La détérioration de l’environnement présente une difficulté supplémentaire. Certains types de croissance du PNB contribuent directement à la pollution par exemple les voitures, la production de papier ou la sidérurgie. D’autres types d’augmentation du PNB sont indispensables pour lutter contre la pollution stations d’épuration, ou mise au point d’un moteur à combustion interne « propre ».
La mesure classique du PNB ne fait aucune distinction entre ces produits. Par exemple, les factures payées au blanchisseur pour réparer les dommages dus aux fumées de l’usine voisine font partie du PNB, bien que le nettoyage de vêtements n’augmente pas le bien être mais ait simplement pour effet de le ramener à l’état précédent. Tout cela vient aussi obscurcir la signification du PNB.
Enfin, le PNB n’apporte aucune indication sur la répartition des biens et des services dans la population. Ses procédés de répartition diffèrent beaucoup d’une société à l’autre : comparons par exemple la Suède et le Mexique, dont les PNB sont à peu près les mêmes ; ou la Suède et les Etats Unis, dont les PNB par habitant sont très comparables. Connaître le PNB d’un pays, ou son PNB par habitant, n’apporte donc aucun élément sur les conséquences sociales de ce PNB. Un pays riche pourra compter une très vaste population de pauvres et ne pas se soucier de leur état, ou ne pouvoir y remédier. Un pays pauvre peut comporter quelques familles millionnaires : autrefois, les sujets de certains princes indiens leur offraient chaque année leur poids en or.
Ces doutes et ces réserves (et quelques autres dont nous n’avons pas parlé) doivent inciter à la prudence : le PNB ne peut être utilisé comme une mesure bien nette du bonheur ou de la satisfaction sociale. L’économiste Edward Denison remarquait un jour que rien sans doute n’influe autant sur le bien être économique national que les conditions météorologiques, qui n’interviennent nullement dans la totalisation du PNB ! Si les États Unis ont un PNB par habitant plus élevé par exemple que celui du Japon, cela ne veut pas dire que la vie y soit plus facile ; peut être y est elle même plus dure. D’ailleurs, c’est à peu près ce que suggèrent les indices de criminalité ou d’action sanitaire et sociale.

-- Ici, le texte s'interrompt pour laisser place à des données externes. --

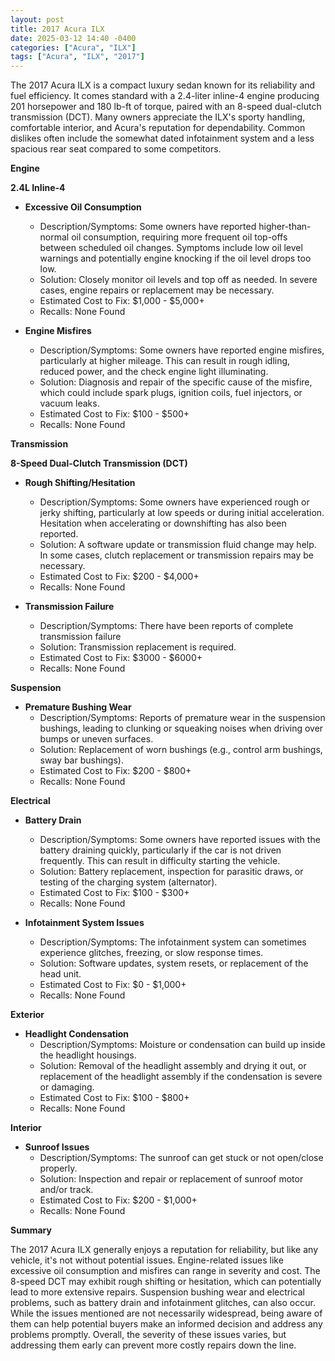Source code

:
 ```yaml
---
layout: post
title: 2017 Acura ILX
date: 2025-03-12 14:40 -0400
categories: ["Acura", "ILX"]
tags: ["Acura", "ILX", "2017"]
---
```

The 2017 Acura ILX is a compact luxury sedan known for its reliability and fuel efficiency. It comes standard with a 2.4-liter inline-4 engine producing 201 horsepower and 180 lb-ft of torque, paired with an 8-speed dual-clutch transmission (DCT). Many owners appreciate the ILX's sporty handling, comfortable interior, and Acura's reputation for dependability. Common dislikes often include the somewhat dated infotainment system and a less spacious rear seat compared to some competitors.

**Engine**

**2.4L Inline-4**

*   **Excessive Oil Consumption**
    *   Description/Symptoms: Some owners have reported higher-than-normal oil consumption, requiring more frequent oil top-offs between scheduled oil changes. Symptoms include low oil level warnings and potentially engine knocking if the oil level drops too low.
    *   Solution: Closely monitor oil levels and top off as needed. In severe cases, engine repairs or replacement may be necessary.
    *   Estimated Cost to Fix: $1,000 - $5,000+
    *   Recalls: None Found

*   **Engine Misfires**
    *   Description/Symptoms: Some owners have reported engine misfires, particularly at higher mileage. This can result in rough idling, reduced power, and the check engine light illuminating.
    *   Solution: Diagnosis and repair of the specific cause of the misfire, which could include spark plugs, ignition coils, fuel injectors, or vacuum leaks.
    *   Estimated Cost to Fix: $100 - $500+
    *   Recalls: None Found

**Transmission**

**8-Speed Dual-Clutch Transmission (DCT)**

*   **Rough Shifting/Hesitation**
    *   Description/Symptoms: Some owners have experienced rough or jerky shifting, particularly at low speeds or during initial acceleration. Hesitation when accelerating or downshifting has also been reported.
    *   Solution: A software update or transmission fluid change may help. In some cases, clutch replacement or transmission repairs may be necessary.
    *   Estimated Cost to Fix: $200 - $4,000+
    *   Recalls: None Found

*   **Transmission Failure**
    * Description/Symptoms: There have been reports of complete transmission failure
    * Solution: Transmission replacement is required.
    * Estimated Cost to Fix: $3000 - $6000+
    * Recalls: None Found

**Suspension**

*   **Premature Bushing Wear**
    *   Description/Symptoms: Reports of premature wear in the suspension bushings, leading to clunking or squeaking noises when driving over bumps or uneven surfaces.
    *   Solution: Replacement of worn bushings (e.g., control arm bushings, sway bar bushings).
    *   Estimated Cost to Fix: $200 - $800+
    *   Recalls: None Found

**Electrical**

*   **Battery Drain**
    *   Description/Symptoms: Some owners have reported issues with the battery draining quickly, particularly if the car is not driven frequently. This can result in difficulty starting the vehicle.
    *   Solution: Battery replacement, inspection for parasitic draws, or testing of the charging system (alternator).
    *   Estimated Cost to Fix: $100 - $300+
    *   Recalls: None Found

*   **Infotainment System Issues**
    *   Description/Symptoms: The infotainment system can sometimes experience glitches, freezing, or slow response times.
    *   Solution: Software updates, system resets, or replacement of the head unit.
    *   Estimated Cost to Fix: $0 - $1,000+
    *   Recalls: None Found

**Exterior**

*   **Headlight Condensation**
    *   Description/Symptoms: Moisture or condensation can build up inside the headlight housings.
    *   Solution: Removal of the headlight assembly and drying it out, or replacement of the headlight assembly if the condensation is severe or damaging.
    *   Estimated Cost to Fix: $100 - $800+
    *   Recalls: None Found

**Interior**

*   **Sunroof Issues**
    * Description/Symptoms: The sunroof can get stuck or not open/close properly.
    * Solution: Inspection and repair or replacement of sunroof motor and/or track.
    * Estimated Cost to Fix: $200 - $1,000+
    * Recalls: None Found

**Summary**

The 2017 Acura ILX generally enjoys a reputation for reliability, but like any vehicle, it's not without potential issues. Engine-related issues like excessive oil consumption and misfires can range in severity and cost. The 8-speed DCT may exhibit rough shifting or hesitation, which can potentially lead to more extensive repairs. Suspension bushing wear and electrical problems, such as battery drain and infotainment glitches, can also occur. While the issues mentioned are not necessarily widespread, being aware of them can help potential buyers make an informed decision and address any problems promptly. Overall, the severity of these issues varies, but addressing them early can prevent more costly repairs down the line.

Malgré tous ses défauts, le PNB reste le moyen le plus simple dont on dispose pour résumer le niveau général d’activité de l’économie. Pour étudier le bien être, il est préférable de se pencher sur des indices sociaux spécifiques durée de vie, conditions de santé, qualité et bon marché des soins médicaux, variété et abondance de la nourriture, etc. que l’on ne saurait extraire des seuls chiffres du PNB. Mais on ne s’intéresse pas toujours au bien être, notion trop complexe pour être ramenée à une mesure unique. Par exemple, les indices d’action sanitaire et sociale ou de criminalité sont meilleurs au Japon qu’aux États Unis, mais non l’indice de l’espace habitable par personne. Il existe quantité d’autres données que l’on peut consulter. Le PNB possède l’avantage immense d’être facilement accessible, et de représenter, pour le meilleur ou pour le pire, un étalon couramment accepté par la plupart des pays du monde. Il restera encore longtemps un terme clé du vocabulaire économique.